Cooking class helps diabetes patients eat healthier without sacrificing flavor

Cooking class held for patients with diabetes

BATON ROUGE, La. (WAFB) - More than half a million people in Louisiana have diabetes, according to the American Diabetes Association. Another million are considered pre-diabetic. Doctors say the biggest way to stop the disease is a healthier diet.

“When you get the news that you have pre-diabetes or diabetes, it's a shock. You have to change your way of life,” explained Dr. Tiffany Wesley, an internal medicine physician with Our Lady of the Lake and LSU Health.

Wesley is part of a special three-course cooking class hosted by Red Stick Spice Co. in Baton Rouge. The amateur chefs in the kitchen get hands-on lessons from owner, Anne Milneck.

“We're just here to look at that meal plan, and then help them bring some amazing flavor into it without adding a ton of salt or sugar, and it's all in changing up the spice blends,” Milneck said.

Sponsored by OLOL, the class exclusively serves LSU Health patients. Instead of telling them what to eat, the idea is to teach them.

“A lot of diabetics think that all carbohydrates are bad, but actually, a lot of them are good and will help to regulate their insulin levels better, and actually protect against cardiovascular disease,” Wesley said.

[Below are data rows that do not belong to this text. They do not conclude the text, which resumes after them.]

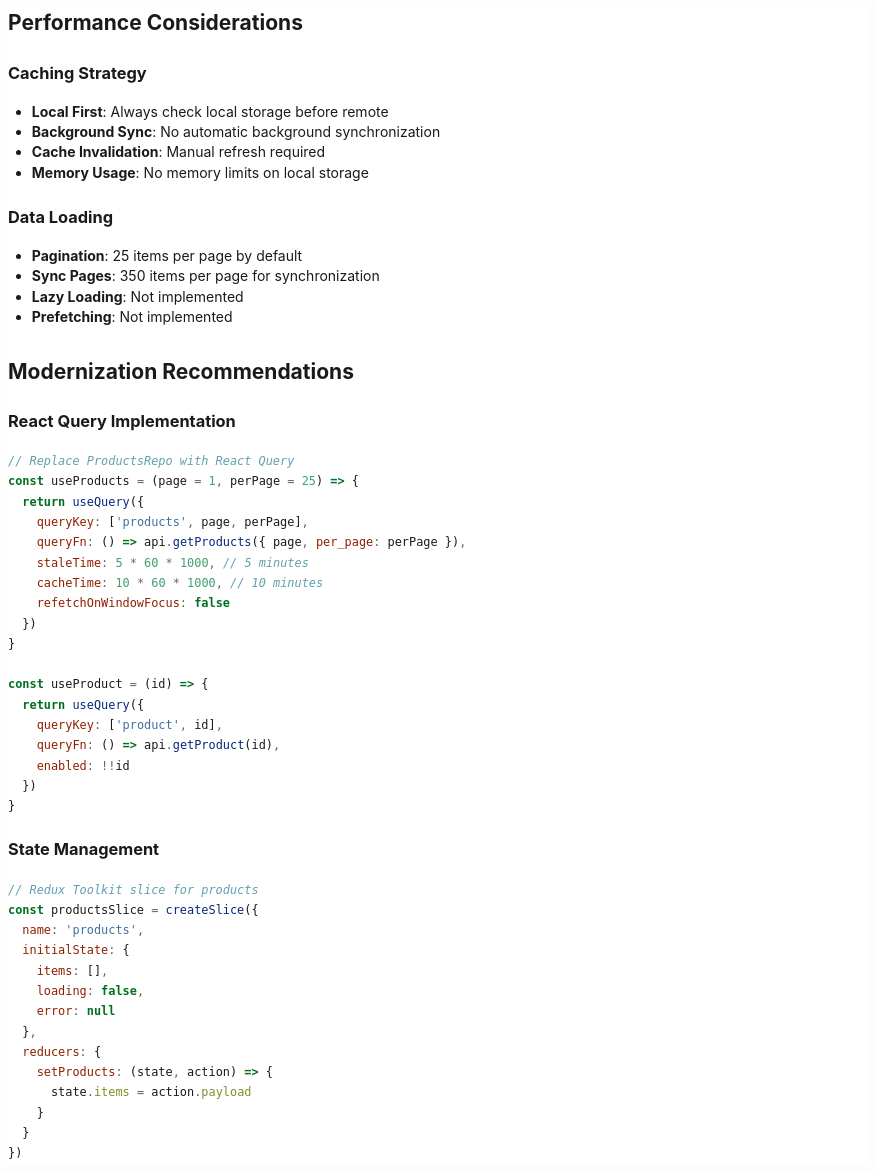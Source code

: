 ## Performance Considerations

### Caching Strategy
- **Local First**: Always check local storage before remote
- **Background Sync**: No automatic background synchronization
- **Cache Invalidation**: Manual refresh required
- **Memory Usage**: No memory limits on local storage

### Data Loading
- **Pagination**: 25 items per page by default
- **Sync Pages**: 350 items per page for synchronization
- **Lazy Loading**: Not implemented
- **Prefetching**: Not implemented

## Modernization Recommendations

### React Query Implementation
```javascript
// Replace ProductsRepo with React Query
const useProducts = (page = 1, perPage = 25) => {
  return useQuery({
    queryKey: ['products', page, perPage],
    queryFn: () => api.getProducts({ page, per_page: perPage }),
    staleTime: 5 * 60 * 1000, // 5 minutes
    cacheTime: 10 * 60 * 1000, // 10 minutes
    refetchOnWindowFocus: false
  })
}

const useProduct = (id) => {
  return useQuery({
    queryKey: ['product', id],
    queryFn: () => api.getProduct(id),
    enabled: !!id
  })
}
```

### State Management
```javascript
// Redux Toolkit slice for products
const productsSlice = createSlice({
  name: 'products',
  initialState: {
    items: [],
    loading: false,
    error: null
  },
  reducers: {
    setProducts: (state, action) => {
      state.items = action.payload
    }
  }
})
```

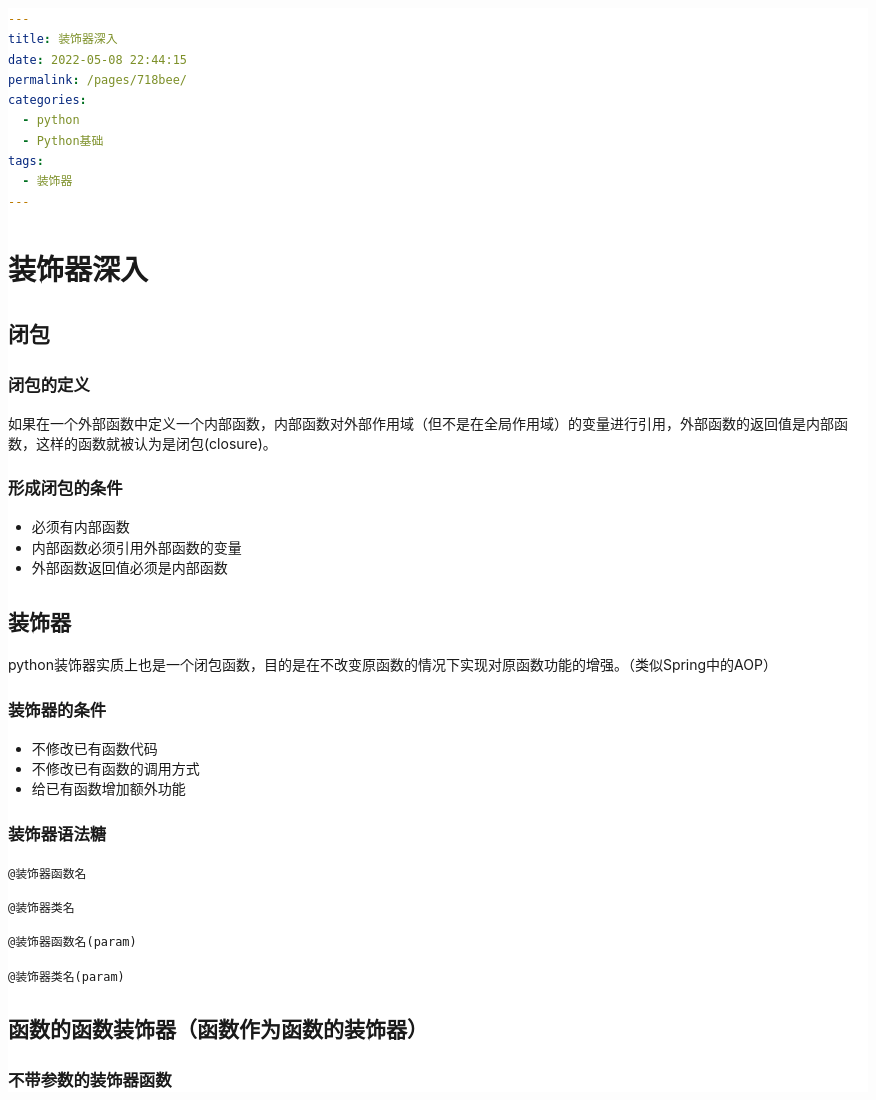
 ```yaml
---
title: 装饰器深入
date: 2022-05-08 22:44:15
permalink: /pages/718bee/
categories:
  - python
  - Python基础
tags:
  - 装饰器
---
```


# 装饰器深入

## 闭包

### 闭包的定义

如果在一个外部函数中定义一个内部函数，内部函数对外部作用域（但不是在全局作用域）的变量进行引用，外部函数的返回值是内部函数，这样的函数就被认为是闭包(closure)。

### 形成闭包的条件

- 必须有内部函数
- 内部函数必须引用外部函数的变量
- 外部函数返回值必须是内部函数

## 装饰器

python装饰器实质上也是一个闭包函数，目的是在不改变原函数的情况下实现对原函数功能的增强。（类似Spring中的AOP）

### 装饰器的条件

- 不修改已有函数代码
- 不修改已有函数的调用方式
- 给已有函数增加额外功能

### 装饰器语法糖

`@装饰器函数名`

`@装饰器类名`

`@装饰器函数名(param)`

`@装饰器类名(param)`

## 函数的函数装饰器（函数作为函数的装饰器）

### 不带参数的装饰器函数
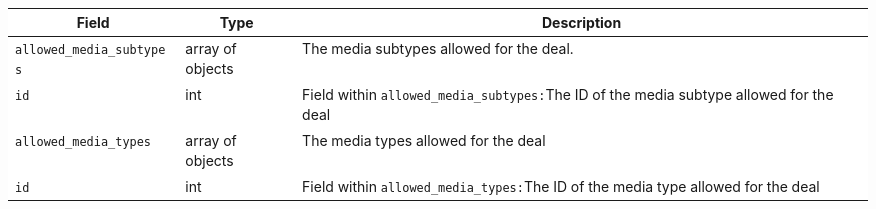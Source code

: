 

<table id="ID-000022a6__table_o32_dbl_swb" class="table">
<thead class="thead">
<tr class="header row">
<th id="ID-000022a6__table_o32_dbl_swb__entry__1"
class="entry colsep-1 rowsep-1">Field</th>
<th id="ID-000022a6__table_o32_dbl_swb__entry__2"
class="entry colsep-1 rowsep-1">Type</th>
<th id="ID-000022a6__table_o32_dbl_swb__entry__3"
class="entry colsep-1 rowsep-1">Description</th>
</tr>
</thead>
<tbody class="tbody">
<tr class="odd row">
<td class="entry colsep-1 rowsep-1"
headers="ID-000022a6__table_o32_dbl_swb__entry__1"><code
class="ph codeph">allowed_media_subtypes</code></td>
<td class="entry colsep-1 rowsep-1"
headers="ID-000022a6__table_o32_dbl_swb__entry__2">array of objects</td>
<td class="entry colsep-1 rowsep-1"
headers="ID-000022a6__table_o32_dbl_swb__entry__3">The media subtypes
allowed for the deal.</td>
</tr>
<tr class="even row">
<td class="entry colsep-1 rowsep-1"
headers="ID-000022a6__table_o32_dbl_swb__entry__1"><code
class="ph codeph">id</code></td>
<td class="entry colsep-1 rowsep-1"
headers="ID-000022a6__table_o32_dbl_swb__entry__2">int</td>
<td class="entry colsep-1 rowsep-1"
headers="ID-000022a6__table_o32_dbl_swb__entry__3">Field within <code
class="ph codeph">allowed_media_subtypes:</code>The ID of the media
subtype allowed for the deal</td>
</tr>
<tr class="odd row">
<td class="entry colsep-1 rowsep-1"
headers="ID-000022a6__table_o32_dbl_swb__entry__1"><code
class="ph codeph">allowed_media_types</code></td>
<td class="entry colsep-1 rowsep-1"
headers="ID-000022a6__table_o32_dbl_swb__entry__2">array of objects</td>
<td class="entry colsep-1 rowsep-1"
headers="ID-000022a6__table_o32_dbl_swb__entry__3">The media types
allowed for the deal</td>
</tr>
<tr class="even row">
<td class="entry colsep-1 rowsep-1"
headers="ID-000022a6__table_o32_dbl_swb__entry__1"><code
class="ph codeph">id</code></td>
<td class="entry colsep-1 rowsep-1"
headers="ID-000022a6__table_o32_dbl_swb__entry__2">int</td>
<td class="entry colsep-1 rowsep-1"
headers="ID-000022a6__table_o32_dbl_swb__entry__3">Field within <code
class="ph codeph">allowed_media_types:</code>The ID of the media type
allowed for the deal</td>
</tr>
</tbody>
</table>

That includes things like whole grains. Old fashioned oats serve as the main ingredient in the class recipe for sweet potato cookies. Turkey chili is also on menu, along with roasted root vegetable salad with honey ginger balsamic vinaigrette.

“I think a lot of times out there in the food world, things seem too complicated or unapproachable,” Milneck said. “And the truth is, it’s very approachable once you understand what these spices are doing in the dish.”

Those small spices can have a big impact when it comes to making healthy recipes taste better. Doctors say losing 5 to 10% of total body weight can help lower blood sugar, blood pressure, and cholesterol. Milneck and Wesley agree the key is cutting out processed foods and eating more fruits, vegetables, and lean proteins, along with those whole grains.

Many of the participants seemed encouraged by the hands-on approach.

“It’s a fun way to learn something new,” Kristen Mitchell said. “Somebody’s teaching you how to do different things. It’s less scary, because you don’t have to learn on your own or on YouTube.”